-- Opening Marker --

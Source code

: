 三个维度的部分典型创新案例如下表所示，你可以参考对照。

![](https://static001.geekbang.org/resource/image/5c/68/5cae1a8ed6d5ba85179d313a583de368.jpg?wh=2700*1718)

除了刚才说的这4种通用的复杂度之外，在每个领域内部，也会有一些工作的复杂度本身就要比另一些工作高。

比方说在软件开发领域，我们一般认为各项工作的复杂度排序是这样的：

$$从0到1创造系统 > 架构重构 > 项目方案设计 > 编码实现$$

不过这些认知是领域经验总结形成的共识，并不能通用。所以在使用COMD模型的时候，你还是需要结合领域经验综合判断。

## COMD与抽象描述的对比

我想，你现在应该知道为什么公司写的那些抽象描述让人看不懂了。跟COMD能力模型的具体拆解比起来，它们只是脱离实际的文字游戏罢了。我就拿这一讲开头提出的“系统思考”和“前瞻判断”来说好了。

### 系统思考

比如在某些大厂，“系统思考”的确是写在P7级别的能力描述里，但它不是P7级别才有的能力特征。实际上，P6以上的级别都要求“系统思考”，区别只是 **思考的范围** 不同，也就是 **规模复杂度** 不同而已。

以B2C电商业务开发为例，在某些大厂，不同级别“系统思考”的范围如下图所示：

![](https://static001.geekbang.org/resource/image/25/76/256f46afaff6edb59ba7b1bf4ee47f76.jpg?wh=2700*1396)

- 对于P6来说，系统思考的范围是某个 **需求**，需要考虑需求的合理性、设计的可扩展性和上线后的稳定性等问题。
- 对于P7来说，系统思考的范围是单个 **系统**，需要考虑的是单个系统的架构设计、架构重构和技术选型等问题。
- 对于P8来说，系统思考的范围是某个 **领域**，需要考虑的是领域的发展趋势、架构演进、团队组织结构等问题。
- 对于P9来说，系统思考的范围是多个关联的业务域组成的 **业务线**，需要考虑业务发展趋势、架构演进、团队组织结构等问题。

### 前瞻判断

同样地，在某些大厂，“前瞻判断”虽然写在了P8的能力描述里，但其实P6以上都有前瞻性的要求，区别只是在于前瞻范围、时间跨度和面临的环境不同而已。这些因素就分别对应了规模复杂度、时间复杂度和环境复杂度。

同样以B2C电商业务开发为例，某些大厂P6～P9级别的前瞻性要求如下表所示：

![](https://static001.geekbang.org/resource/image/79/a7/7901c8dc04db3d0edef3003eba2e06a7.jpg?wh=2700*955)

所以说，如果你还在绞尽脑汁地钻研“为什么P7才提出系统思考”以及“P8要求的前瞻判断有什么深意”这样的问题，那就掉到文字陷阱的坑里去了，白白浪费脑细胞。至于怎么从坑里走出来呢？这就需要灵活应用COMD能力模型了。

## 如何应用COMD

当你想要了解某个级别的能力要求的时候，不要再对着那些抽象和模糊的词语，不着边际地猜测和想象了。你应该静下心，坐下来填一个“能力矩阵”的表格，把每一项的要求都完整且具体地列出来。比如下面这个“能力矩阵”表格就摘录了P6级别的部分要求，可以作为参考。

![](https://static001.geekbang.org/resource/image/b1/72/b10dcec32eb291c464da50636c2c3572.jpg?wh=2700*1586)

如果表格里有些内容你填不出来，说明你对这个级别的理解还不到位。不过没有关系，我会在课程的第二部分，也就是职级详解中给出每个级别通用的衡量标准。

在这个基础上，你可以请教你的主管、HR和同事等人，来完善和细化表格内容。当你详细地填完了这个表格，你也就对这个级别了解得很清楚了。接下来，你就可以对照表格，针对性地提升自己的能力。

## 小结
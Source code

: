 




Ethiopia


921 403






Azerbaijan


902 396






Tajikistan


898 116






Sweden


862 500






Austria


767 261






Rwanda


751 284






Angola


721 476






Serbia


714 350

-- Closing Marker --

**YOUR ASSIGNMENT**
The answer is every line in the data where the word "团队组织结构等问题" appears.

**ANSWER TO THIS PROBLEM**
- 对于P8来说，系统思考的范围是某个 **领域**，需要考虑的是领域的发展趋势、架构演进、团队组织结构等问题。
- 对于P9来说，系统思考的范围是多个关联的业务域组成的 **业务线**，需要考虑业务发展趋势、架构演进、团队组织结构等问题。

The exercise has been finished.